Meet the NHS activists fighting against healthcare inequality

in partnership with Peace & Justice ProjectSeason of Hope
From new inclusionary roles to decades of research and practice, these healthcare professionals are fighting glaring disparities and outcomes within the system.

In 2018, a then 22-year-old Kyia Omoshebi was sitting in a University of the West of England (UWE) lecture hall, typing notes on her laptop during a routine day of teaching. She was in the second year of her Midwifery studies, and while learning the ins and outs of childbirth, her lecturer told the students something that would stay with Kyia long after she finished her training.

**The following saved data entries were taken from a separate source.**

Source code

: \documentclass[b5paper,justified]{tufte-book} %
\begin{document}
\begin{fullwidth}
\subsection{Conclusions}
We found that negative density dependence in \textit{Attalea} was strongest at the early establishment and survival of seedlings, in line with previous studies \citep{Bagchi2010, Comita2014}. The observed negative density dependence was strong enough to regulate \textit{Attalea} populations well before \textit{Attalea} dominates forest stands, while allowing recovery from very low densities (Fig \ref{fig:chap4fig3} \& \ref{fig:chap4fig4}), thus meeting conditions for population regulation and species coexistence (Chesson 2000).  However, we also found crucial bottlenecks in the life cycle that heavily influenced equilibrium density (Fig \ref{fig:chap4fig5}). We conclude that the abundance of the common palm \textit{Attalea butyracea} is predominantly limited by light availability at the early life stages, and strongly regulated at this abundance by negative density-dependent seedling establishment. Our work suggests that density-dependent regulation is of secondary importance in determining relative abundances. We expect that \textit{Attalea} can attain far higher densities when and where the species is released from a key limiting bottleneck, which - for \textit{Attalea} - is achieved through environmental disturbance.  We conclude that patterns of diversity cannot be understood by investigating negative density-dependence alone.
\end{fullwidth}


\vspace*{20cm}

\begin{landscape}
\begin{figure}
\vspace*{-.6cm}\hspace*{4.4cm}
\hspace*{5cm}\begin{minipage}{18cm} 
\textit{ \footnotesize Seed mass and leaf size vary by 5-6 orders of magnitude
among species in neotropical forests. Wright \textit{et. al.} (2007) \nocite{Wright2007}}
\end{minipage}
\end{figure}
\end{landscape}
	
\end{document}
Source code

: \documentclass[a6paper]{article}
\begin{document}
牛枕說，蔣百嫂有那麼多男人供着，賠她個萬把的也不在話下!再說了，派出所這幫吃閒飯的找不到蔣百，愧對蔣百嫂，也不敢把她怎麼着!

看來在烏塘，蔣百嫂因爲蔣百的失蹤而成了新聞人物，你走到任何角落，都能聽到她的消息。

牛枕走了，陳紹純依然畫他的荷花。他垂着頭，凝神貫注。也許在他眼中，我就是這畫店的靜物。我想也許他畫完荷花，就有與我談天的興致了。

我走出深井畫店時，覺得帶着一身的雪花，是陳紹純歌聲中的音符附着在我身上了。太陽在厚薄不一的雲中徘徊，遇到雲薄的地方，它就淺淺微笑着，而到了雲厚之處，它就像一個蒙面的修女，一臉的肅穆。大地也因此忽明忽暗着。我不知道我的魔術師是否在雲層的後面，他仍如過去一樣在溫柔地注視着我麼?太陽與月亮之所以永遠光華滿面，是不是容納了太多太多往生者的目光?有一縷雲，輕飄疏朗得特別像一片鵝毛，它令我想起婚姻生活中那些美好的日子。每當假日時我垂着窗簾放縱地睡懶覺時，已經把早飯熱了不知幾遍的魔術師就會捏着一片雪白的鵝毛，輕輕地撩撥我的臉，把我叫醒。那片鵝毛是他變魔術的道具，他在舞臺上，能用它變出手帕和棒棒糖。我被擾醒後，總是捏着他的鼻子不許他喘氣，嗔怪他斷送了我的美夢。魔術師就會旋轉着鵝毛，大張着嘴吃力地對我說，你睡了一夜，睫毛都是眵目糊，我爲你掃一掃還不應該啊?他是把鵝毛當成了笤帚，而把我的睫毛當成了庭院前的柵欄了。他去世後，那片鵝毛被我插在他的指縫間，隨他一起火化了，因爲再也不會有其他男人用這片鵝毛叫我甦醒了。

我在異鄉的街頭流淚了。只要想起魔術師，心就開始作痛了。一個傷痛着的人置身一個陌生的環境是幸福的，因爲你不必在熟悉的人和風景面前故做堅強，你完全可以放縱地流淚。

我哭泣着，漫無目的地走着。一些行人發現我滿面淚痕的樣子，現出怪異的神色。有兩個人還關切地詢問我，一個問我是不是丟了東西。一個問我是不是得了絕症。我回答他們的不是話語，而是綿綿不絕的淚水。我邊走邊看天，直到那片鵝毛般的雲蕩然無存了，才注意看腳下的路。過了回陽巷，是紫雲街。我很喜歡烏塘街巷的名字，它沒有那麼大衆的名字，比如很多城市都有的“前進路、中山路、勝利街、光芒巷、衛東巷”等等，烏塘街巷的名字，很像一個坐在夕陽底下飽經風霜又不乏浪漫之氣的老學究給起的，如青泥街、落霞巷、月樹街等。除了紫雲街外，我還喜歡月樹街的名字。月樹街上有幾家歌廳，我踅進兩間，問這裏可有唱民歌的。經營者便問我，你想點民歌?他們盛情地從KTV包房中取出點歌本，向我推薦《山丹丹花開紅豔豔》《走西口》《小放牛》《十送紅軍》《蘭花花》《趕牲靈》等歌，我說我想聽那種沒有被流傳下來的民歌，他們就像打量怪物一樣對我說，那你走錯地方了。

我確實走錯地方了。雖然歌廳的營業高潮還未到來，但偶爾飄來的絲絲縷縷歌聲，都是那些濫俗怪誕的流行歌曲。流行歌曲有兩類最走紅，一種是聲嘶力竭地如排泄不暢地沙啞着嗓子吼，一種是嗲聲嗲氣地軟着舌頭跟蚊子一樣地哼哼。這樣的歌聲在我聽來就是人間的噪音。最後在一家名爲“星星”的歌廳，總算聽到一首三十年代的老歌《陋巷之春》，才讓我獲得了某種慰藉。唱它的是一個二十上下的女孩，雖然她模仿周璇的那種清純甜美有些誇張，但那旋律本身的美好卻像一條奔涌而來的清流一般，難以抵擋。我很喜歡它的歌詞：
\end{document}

“I was the only Black student in my cohort, and they brought up the statistic that Black women were five times more likely to die during childbirth than white women,” Kyia recalls while seated in an east London pub, pausing before taking a sip of her half pint. “No one flinched. Not one person flinched at all in a lecture hall of 60 people – I was in tears, I thought I understood racism before but not in a way that was so systemic and so institutionalised.”

Over the past five years, that disparity has fallen ever so slightly. Black mothers are now just below four times more likely to die in childbirth than their white counterparts. It’s still a huge difference, with tragic consequences. Black babies are twice as likely to be stillborn or die within the first 28 days of being born than white babies, while for Asian babies it’s one and a half. It’s caused partly by the structural imbalances within the NHS. Although the health service has a hugely diverse workforce overall, disparities are embedded into the system. “The NHS is founded off of a lot of migrant workers – it’s the same age as the Windrush Generation and that’s not a coincidence,” Kyia says. “But it’s a massive concrete ceiling. You get to Band 6 – as an average midwife I’m Band 6, and an average nurse is Band 5 – and below that is very diverse and then above that is completely whitewashed.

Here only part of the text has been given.